#### [DESCRIPTION OF THE TASK]
Apart from the pictures, every part of the records below gets retyped exactly.

(Pictures paired with source code)
_____

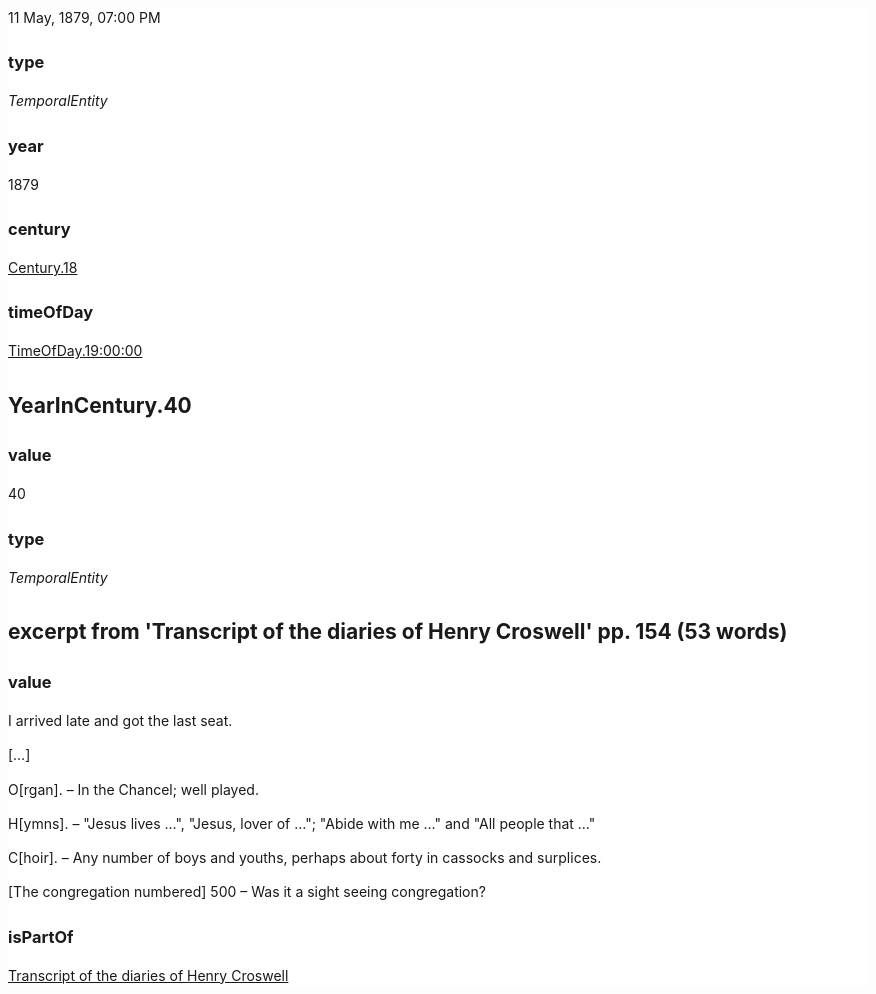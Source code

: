 
11 May, 1879, 07:00 PM

### type


*TemporalEntity*

### year


1879

### century


[Century.18](#Century.18)

### timeOfDay


[TimeOfDay.19:00:00](#TimeOfDay.19-00-00)

## YearInCentury.40

### value


40

### type


*TemporalEntity*

## excerpt from 'Transcript of the diaries of Henry Croswell' pp. 154 (53 words)

### value


<p class="MsoNormal">I arrived late and got the last seat.</p>
<p class="MsoNormal">[&hellip;]</p>
<p class="MsoNormal">O[rgan]. &ndash;&nbsp;In the Chancel; well played.</p>
<p class="MsoNormal">H[ymns]. &ndash;&nbsp;"Jesus lives &hellip;", "Jesus, lover of &hellip;"; "Abide with me &hellip;" and "All people that &hellip;"</p>
<p class="MsoNormal">C[hoir]. &ndash;&nbsp;Any number of boys and youths, perhaps about forty in cassocks and surplices.</p>
<p class="MsoNormal">[The congregation numbered] 500 &ndash;&nbsp;Was it a sight seeing congregation?</p>

### isPartOf


[Transcript of the diaries of Henry Croswell](#Transcript-of-the-diaries-of-Henry-Croswell)
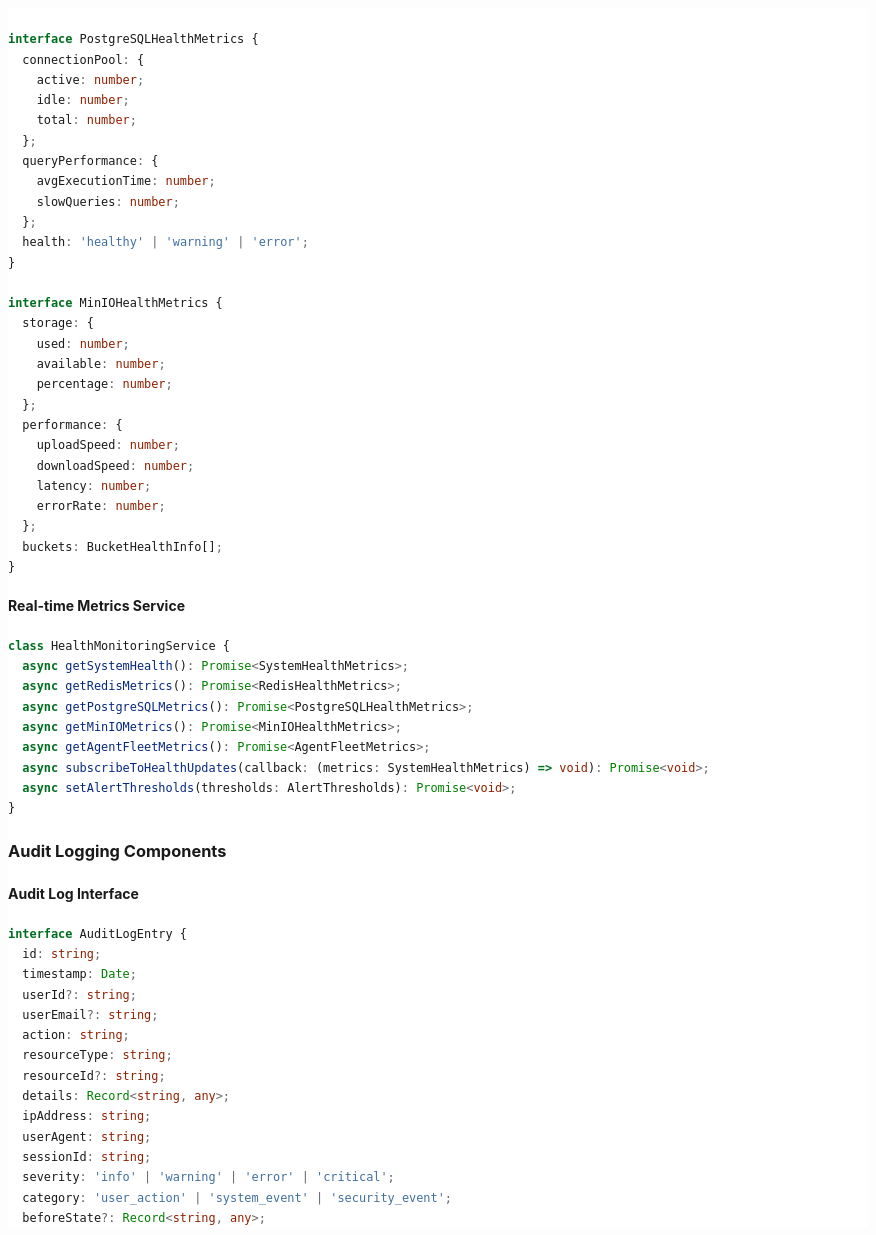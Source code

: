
 ```typescript

interface PostgreSQLHealthMetrics {
  connectionPool: {
    active: number;
    idle: number;
    total: number;
  };
  queryPerformance: {
    avgExecutionTime: number;
    slowQueries: number;
  };
  health: 'healthy' | 'warning' | 'error';
}

interface MinIOHealthMetrics {
  storage: {
    used: number;
    available: number;
    percentage: number;
  };
  performance: {
    uploadSpeed: number;
    downloadSpeed: number;
    latency: number;
    errorRate: number;
  };
  buckets: BucketHealthInfo[];
}
```

#### Real-time Metrics Service

```typescript
class HealthMonitoringService {
  async getSystemHealth(): Promise<SystemHealthMetrics>;
  async getRedisMetrics(): Promise<RedisHealthMetrics>;
  async getPostgreSQLMetrics(): Promise<PostgreSQLHealthMetrics>;
  async getMinIOMetrics(): Promise<MinIOHealthMetrics>;
  async getAgentFleetMetrics(): Promise<AgentFleetMetrics>;
  async subscribeToHealthUpdates(callback: (metrics: SystemHealthMetrics) => void): Promise<void>;
  async setAlertThresholds(thresholds: AlertThresholds): Promise<void>;
}
```

### Audit Logging Components

#### Audit Log Interface

```typescript
interface AuditLogEntry {
  id: string;
  timestamp: Date;
  userId?: string;
  userEmail?: string;
  action: string;
  resourceType: string;
  resourceId?: string;
  details: Record<string, any>;
  ipAddress: string;
  userAgent: string;
  sessionId: string;
  severity: 'info' | 'warning' | 'error' | 'critical';
  category: 'user_action' | 'system_event' | 'security_event';
  beforeState?: Record<string, any>;
```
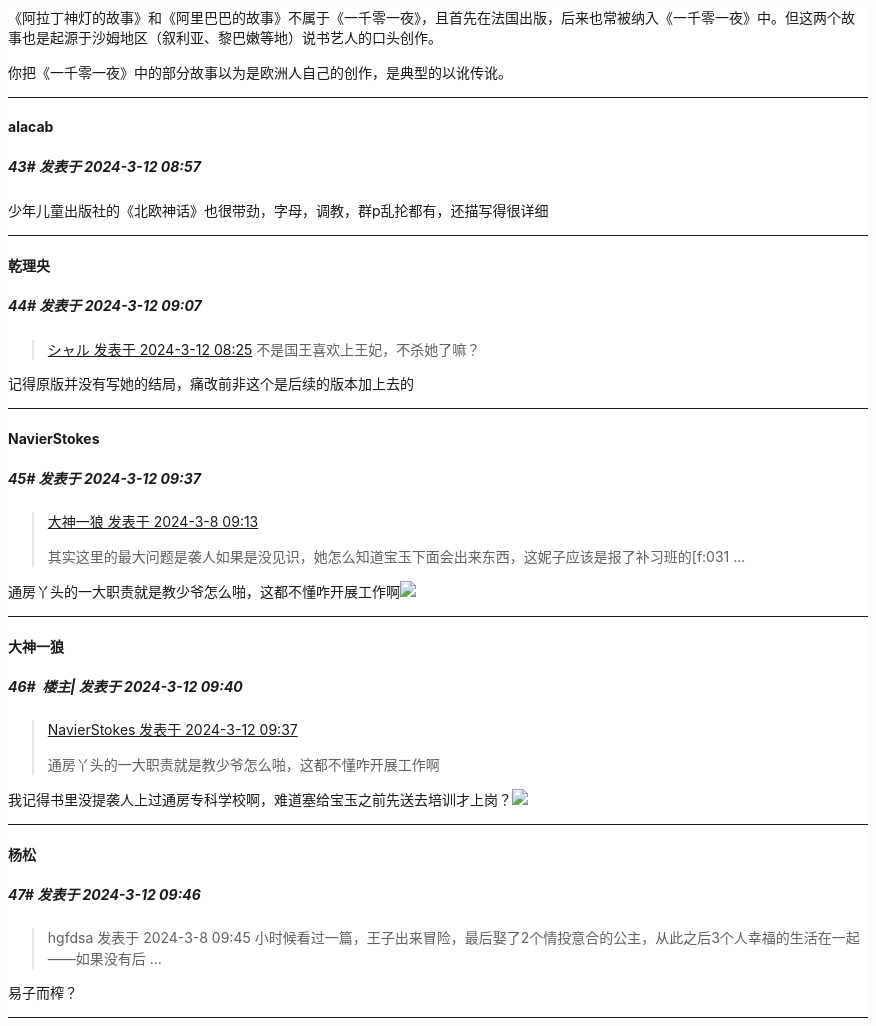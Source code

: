 《阿拉丁神灯的故事》和《阿里巴巴的故事》不属于《一千零一夜》，且首先在法国出版，后来也常被纳入《一千零一夜》中。但这两个故事也是起源于沙姆地区（叙利亚、黎巴嫩等地）说书艺人的口头创作。

你把《一千零一夜》中的部分故事以为是欧洲人自己的创作，是典型的以讹传讹。

*****

####  alacab  
##### 43#       发表于 2024-3-12 08:57

少年儿童出版社的《北欧神话》也很带劲，字母，调教，群p乱抡都有，还描写得很详细

*****

####  乾理央  
##### 44#       发表于 2024-3-12 09:07

<blockquote><a href="httphttps://bbs.saraba1st.com/2b/forum.php?mod=redirect&amp;goto=findpost&amp;pid=64225092&amp;ptid=2174631" target="_blank">シャル 发表于 2024-3-12 08:25</a>
不是国王喜欢上王妃，不杀她了嘛？</blockquote>
记得原版并没有写她的结局，痛改前非这个是后续的版本加上去的

*****

####  NavierStokes  
##### 45#       发表于 2024-3-12 09:37

<blockquote><a href="httphttps://bbs.saraba1st.com/2b/forum.php?mod=redirect&amp;goto=findpost&amp;pid=64185435&amp;ptid=2174631" target="_blank">大神一狼 发表于 2024-3-8 09:13</a>

其实这里的最大问题是袭人如果是没见识，她怎么知道宝玉下面会出来东西，这妮子应该是报了补习班的[f:031 ...</blockquote>
通房丫头的一大职责就是教少爷怎么啪，这都不懂咋开展工作啊<img src="https://static.saraba1st.com/image/smiley/face2017/067.png" referrerpolicy="no-referrer">

*****

####  大神一狼  
##### 46#         楼主| 发表于 2024-3-12 09:40

<blockquote><a href="httphttps://bbs.saraba1st.com/2b/forum.php?mod=redirect&amp;goto=findpost&amp;pid=64225750&amp;ptid=2174631" target="_blank">NavierStokes 发表于 2024-3-12 09:37</a>

通房丫头的一大职责就是教少爷怎么啪，这都不懂咋开展工作啊</blockquote>
我记得书里没提袭人上过通房专科学校啊，难道塞给宝玉之前先送去培训才上岗？<img src="https://static.saraba1st.com/image/smiley/face2017/037.png" referrerpolicy="no-referrer">

*****

####  杨松  
##### 47#       发表于 2024-3-12 09:46

<blockquote>hgfdsa 发表于 2024-3-8 09:45
小时候看过一篇，王子出来冒险，最后娶了2个情投意合的公主，从此之后3个人幸福的生活在一起——如果没有后 ...</blockquote>
易子而榨？

*****
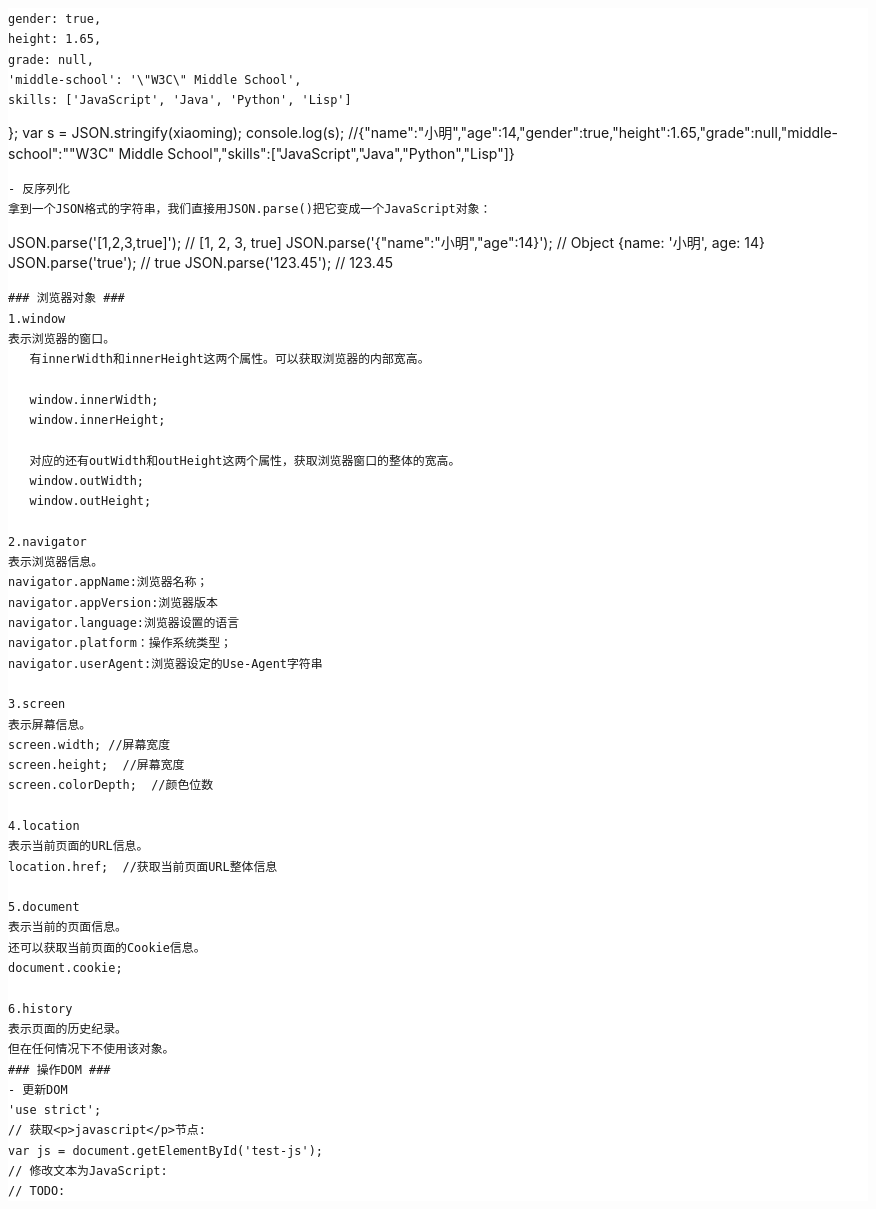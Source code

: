     gender: true,
    height: 1.65,
    grade: null,
    'middle-school': '\"W3C\" Middle School',
    skills: ['JavaScript', 'Java', 'Python', 'Lisp']
};
var s = JSON.stringify(xiaoming);
console.log(s);
//{"name":"小明","age":14,"gender":true,"height":1.65,"grade":null,"middle-school":"\"W3C\" Middle School","skills":["JavaScript","Java","Python","Lisp"]}
```
- 反序列化
拿到一个JSON格式的字符串，我们直接用JSON.parse()把它变成一个JavaScript对象：
```
JSON.parse('[1,2,3,true]'); // [1, 2, 3, true]
JSON.parse('{"name":"小明","age":14}'); // Object {name: '小明', age: 14}
JSON.parse('true'); // true
JSON.parse('123.45'); // 123.45
```
### 浏览器对象 ###
1.window
表示浏览器的窗口。
   有innerWidth和innerHeight这两个属性。可以获取浏览器的内部宽高。

   window.innerWidth;
   window.innerHeight;

   对应的还有outWidth和outHeight这两个属性，获取浏览器窗口的整体的宽高。
   window.outWidth;
   window.outHeight;

2.navigator
表示浏览器信息。
navigator.appName:浏览器名称；
navigator.appVersion:浏览器版本
navigator.language:浏览器设置的语言
navigator.platform：操作系统类型；
navigator.userAgent:浏览器设定的Use-Agent字符串

3.screen
表示屏幕信息。
screen.width; //屏幕宽度
screen.height;  //屏幕宽度
screen.colorDepth;  //颜色位数

4.location
表示当前页面的URL信息。
location.href;  //获取当前页面URL整体信息

5.document
表示当前的页面信息。
还可以获取当前页面的Cookie信息。
document.cookie;

6.history
表示页面的历史纪录。
但在任何情况下不使用该对象。
### 操作DOM ###
- 更新DOM
'use strict';
// 获取<p>javascript</p>节点:
var js = document.getElementById('test-js');
// 修改文本为JavaScript:
// TODO:
```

_____

#### [RESPONSE FOR THIS EXERCISE]
Source code

: 
11 May, 1879, 07:00 PM

### type


*TemporalEntity*

### year


1879

### century


[Century.18](#Century.18)

### timeOfDay


[TimeOfDay.19:00:00](#TimeOfDay.19-00-00)

## YearInCentury.40

### value


40

### type


*TemporalEntity*

## excerpt from 'Transcript of the diaries of Henry Croswell' pp. 154 (53 words)

### value


<p class="MsoNormal">I arrived late and got the last seat.</p>
<p class="MsoNormal">[&hellip;]</p>
<p class="MsoNormal">O[rgan]. &ndash;&nbsp;In the Chancel; well played.</p>
<p class="MsoNormal">H[ymns]. &ndash;&nbsp;"Jesus lives &hellip;", "Jesus, lover of &hellip;"; "Abide with me &hellip;" and "All people that &hellip;"</p>
<p class="MsoNormal">C[hoir]. &ndash;&nbsp;Any number of boys and youths, perhaps about forty in cassocks and surplices.</p>
<p class="MsoNormal">[The congregation numbered] 500 &ndash;&nbsp;Was it a sight seeing congregation?</p>

### isPartOf


[Transcript of the diaries of Henry Croswell](#Transcript-of-the-diaries-of-Henry-Croswell)
Source code

:
 ```typescript

interface PostgreSQLHealthMetrics {
  connectionPool: {
    active: number;
    idle: number;
    total: number;
  };
  queryPerformance: {
    avgExecutionTime: number;
    slowQueries: number;
  };
  health: 'healthy' | 'warning' | 'error';
}

interface MinIOHealthMetrics {
  storage: {
    used: number;
    available: number;
    percentage: number;
  };
  performance: {
    uploadSpeed: number;
    downloadSpeed: number;
    latency: number;
    errorRate: number;
  };
  buckets: BucketHealthInfo[];
}
```

#### Real-time Metrics Service

```typescript
class HealthMonitoringService {
  async getSystemHealth(): Promise<SystemHealthMetrics>;
  async getRedisMetrics(): Promise<RedisHealthMetrics>;
  async getPostgreSQLMetrics(): Promise<PostgreSQLHealthMetrics>;
  async getMinIOMetrics(): Promise<MinIOHealthMetrics>;
  async getAgentFleetMetrics(): Promise<AgentFleetMetrics>;
  async subscribeToHealthUpdates(callback: (metrics: SystemHealthMetrics) => void): Promise<void>;
  async setAlertThresholds(thresholds: AlertThresholds): Promise<void>;
}
```

### Audit Logging Components

#### Audit Log Interface

```typescript
interface AuditLogEntry {
  id: string;
  timestamp: Date;
  userId?: string;
  userEmail?: string;
  action: string;
  resourceType: string;
  resourceId?: string;
  details: Record<string, any>;
  ipAddress: string;
  userAgent: string;
  sessionId: string;
  severity: 'info' | 'warning' | 'error' | 'critical';
  category: 'user_action' | 'system_event' | 'security_event';
  beforeState?: Record<string, any>;
```
Source code

: 《阿拉丁神灯的故事》和《阿里巴巴的故事》不属于《一千零一夜》，且首先在法国出版，后来也常被纳入《一千零一夜》中。但这两个故事也是起源于沙姆地区（叙利亚、黎巴嫩等地）说书艺人的口头创作。

你把《一千零一夜》中的部分故事以为是欧洲人自己的创作，是典型的以讹传讹。

*****

####  alacab  
##### 43#       发表于 2024-3-12 08:57

少年儿童出版社的《北欧神话》也很带劲，字母，调教，群p乱抡都有，还描写得很详细

*****

####  乾理央  
##### 44#       发表于 2024-3-12 09:07

<blockquote><a href="httphttps://bbs.saraba1st.com/2b/forum.php?mod=redirect&amp;goto=findpost&amp;pid=64225092&amp;ptid=2174631" target="_blank">シャル 发表于 2024-3-12 08:25</a>
不是国王喜欢上王妃，不杀她了嘛？</blockquote>
记得原版并没有写她的结局，痛改前非这个是后续的版本加上去的

*****

####  NavierStokes  
##### 45#       发表于 2024-3-12 09:37

<blockquote><a href="httphttps://bbs.saraba1st.com/2b/forum.php?mod=redirect&amp;goto=findpost&amp;pid=64185435&amp;ptid=2174631" target="_blank">大神一狼 发表于 2024-3-8 09:13</a>

其实这里的最大问题是袭人如果是没见识，她怎么知道宝玉下面会出来东西，这妮子应该是报了补习班的[f:031 ...</blockquote>
通房丫头的一大职责就是教少爷怎么啪，这都不懂咋开展工作啊<img src="https://static.saraba1st.com/image/smiley/face2017/067.png" referrerpolicy="no-referrer">

*****

####  大神一狼  
##### 46#         楼主| 发表于 2024-3-12 09:40

<blockquote><a href="httphttps://bbs.saraba1st.com/2b/forum.php?mod=redirect&amp;goto=findpost&amp;pid=64225750&amp;ptid=2174631" target="_blank">NavierStokes 发表于 2024-3-12 09:37</a>

通房丫头的一大职责就是教少爷怎么啪，这都不懂咋开展工作啊</blockquote>
我记得书里没提袭人上过通房专科学校啊，难道塞给宝玉之前先送去培训才上岗？<img src="https://static.saraba1st.com/image/smiley/face2017/037.png" referrerpolicy="no-referrer">

*****

####  杨松  
##### 47#       发表于 2024-3-12 09:46

<blockquote>hgfdsa 发表于 2024-3-8 09:45
小时候看过一篇，王子出来冒险，最后娶了2个情投意合的公主，从此之后3个人幸福的生活在一起——如果没有后 ...</blockquote>
易子而榨？

*****
Source code

:     gender: true,
    height: 1.65,
    grade: null,
    'middle-school': '\"W3C\" Middle School',
    skills: ['JavaScript', 'Java', 'Python', 'Lisp']
};
var s = JSON.stringify(xiaoming);
console.log(s);
//{"name":"小明","age":14,"gender":true,"height":1.65,"grade":null,"middle-school":"\"W3C\" Middle School","skills":["JavaScript","Java","Python","Lisp"]}
```
- 反序列化
拿到一个JSON格式的字符串，我们直接用JSON.parse()把它变成一个JavaScript对象：
```
JSON.parse('[1,2,3,true]'); // [1, 2, 3, true]
JSON.parse('{"name":"小明","age":14}'); // Object {name: '小明', age: 14}
JSON.parse('true'); // true
JSON.parse('123.45'); // 123.45
```
### 浏览器对象 ###
1.window
表示浏览器的窗口。
   有innerWidth和innerHeight这两个属性。可以获取浏览器的内部宽高。

   window.innerWidth;
   window.innerHeight;

   对应的还有outWidth和outHeight这两个属性，获取浏览器窗口的整体的宽高。
   window.outWidth;
   window.outHeight;

2.navigator
表示浏览器信息。
navigator.appName:浏览器名称；
navigator.appVersion:浏览器版本
navigator.language:浏览器设置的语言
navigator.platform：操作系统类型；
navigator.userAgent:浏览器设定的Use-Agent字符串

3.screen
表示屏幕信息。
screen.width; //屏幕宽度
screen.height;  //屏幕宽度
screen.colorDepth;  //颜色位数

4.location
表示当前页面的URL信息。
location.href;  //获取当前页面URL整体信息

5.document
表示当前的页面信息。
还可以获取当前页面的Cookie信息。
document.cookie;

6.history
表示页面的历史纪录。
但在任何情况下不使用该对象。
### 操作DOM ###
- 更新DOM
'use strict';
// 获取<p>javascript</p>节点:
var js = document.getElementById('test-js');
// 修改文本为JavaScript:
// TODO:
```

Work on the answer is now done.